Object identifiers¶
An identifier is a string of characters (up to 255 characters in length) used to identify first-class Snowflake “named” objects, including table columns:
Identifiers are specified at object creation time and then are referenced in queries and DDL/DML statements.
Identifiers can also be defined in queries as aliases (e.g.
SELECT a+b AS "the sum";
).
Object identifiers, often simply referred to as object names, must be unique within the context of the object type and the “parent” object:
- Account:
Identifiers for account objects (users, roles, warehouses, databases, etc.) must be unique across the entire account.
- Databases:
Identifiers for schemas must be unique within the database.

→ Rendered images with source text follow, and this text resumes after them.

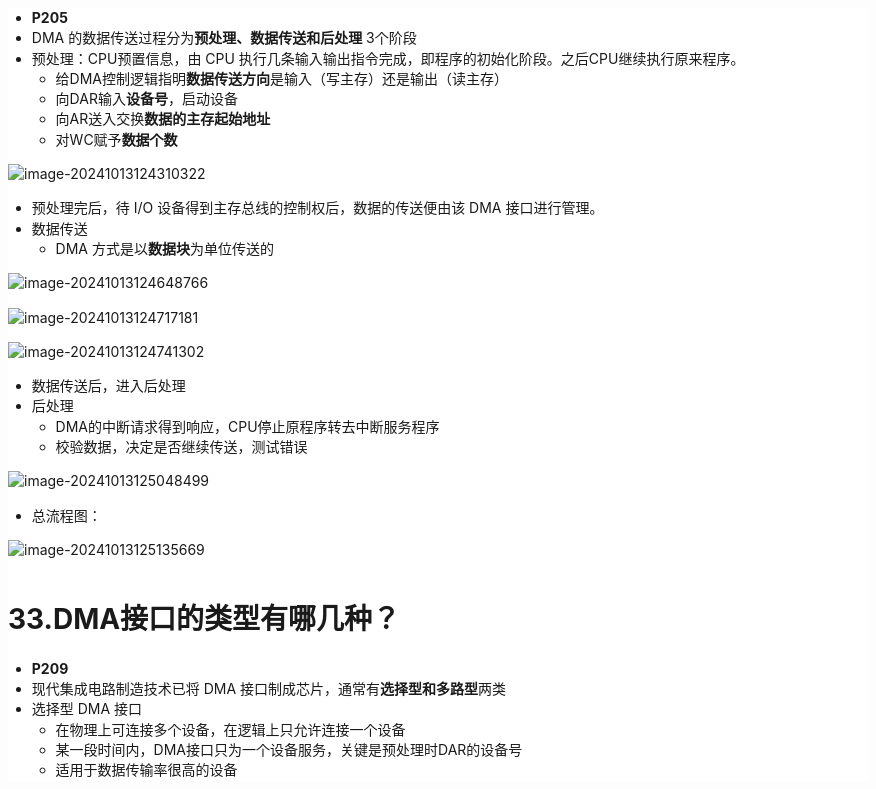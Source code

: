 - **P205**
- DMA 的数据传送过程分为**预处理、数据传送和后处理** 3个阶段
- 预处理：CPU预置信息，由 CPU 执行几条输入输出指令完成，即程序的初始化阶段。之后CPU继续执行原来程序。
  - 给DMA控制逻辑指明**数据传送方向**是输入（写主存）还是输出（读主存）
  - 向DAR输入**设备号**，启动设备
  - 向AR送入交换**数据的主存起始地址**
  - 对WC赋予**数据个数**

![image-20241013124310322](D:\Internt_of_Thing\e_book\计算机组成原理\note\assets\image-20241013124310322-1728794591614-23.png)

- 预处理完后，待 I/O 设备得到主存总线的控制权后，数据的传送便由该 DMA 接口进行管理。
- 数据传送
  - DMA 方式是以**数据块**为单位传送的

![image-20241013124648766](D:\Internt_of_Thing\e_book\计算机组成原理\note\assets\image-20241013124648766-1728794809841-25.png)

![image-20241013124717181](D:\Internt_of_Thing\e_book\计算机组成原理\note\assets\image-20241013124717181-1728794838448-27.png)

![image-20241013124741302](D:\Internt_of_Thing\e_book\计算机组成原理\note\assets\image-20241013124741302-1728794862510-29.png)

- 数据传送后，进入后处理
- 后处理
  - DMA的中断请求得到响应，CPU停止原程序转去中断服务程序
  - 校验数据，决定是否继续传送，测试错误

![image-20241013125048499](D:\Internt_of_Thing\e_book\计算机组成原理\note\assets\image-20241013125048499-1728795049460-31.png)

- 总流程图：

![image-20241013125135669](D:\Internt_of_Thing\e_book\计算机组成原理\note\assets\image-20241013125135669-1728795097342-33.png)































# 33.DMA接口的类型有哪几种？

- **P209**
- 现代集成电路制造技术已将 DMA 接口制成芯片，通常有**选择型和多路型**两类
- 选择型 DMA 接口
  - 在物理上可连接多个设备，在逻辑上只允许连接一个设备
  - 某一段时间内，DMA接口只为一个设备服务，关键是预处理时DAR的设备号
  - 适用于数据传输率很高的设备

To enable resolving schemas that have the same identifiers across databases, Snowflake supports fully-qualifying the schema identifiers in the form of:
<database_name>.<schema_name>
- Schemas:
Identifiers for schema objects (tables, views, file formats, stages, etc.) must be unique within the schema. To enable resolving objects that have the same identifiers in different databases/schemas, Snowflake supports fully-qualifying the object identifiers in the form of:
<database_name>.<schema_name>.<object_name>
- Tables:
Identifiers for columns must be unique within the table.
Note
UDFs and stored procedures are schema objects; however Snowflake supports UDFs/stored procedures with the same identifier within the same schema (also referred to as “overloading”). For more details, see Naming and overloading procedures and UDFs.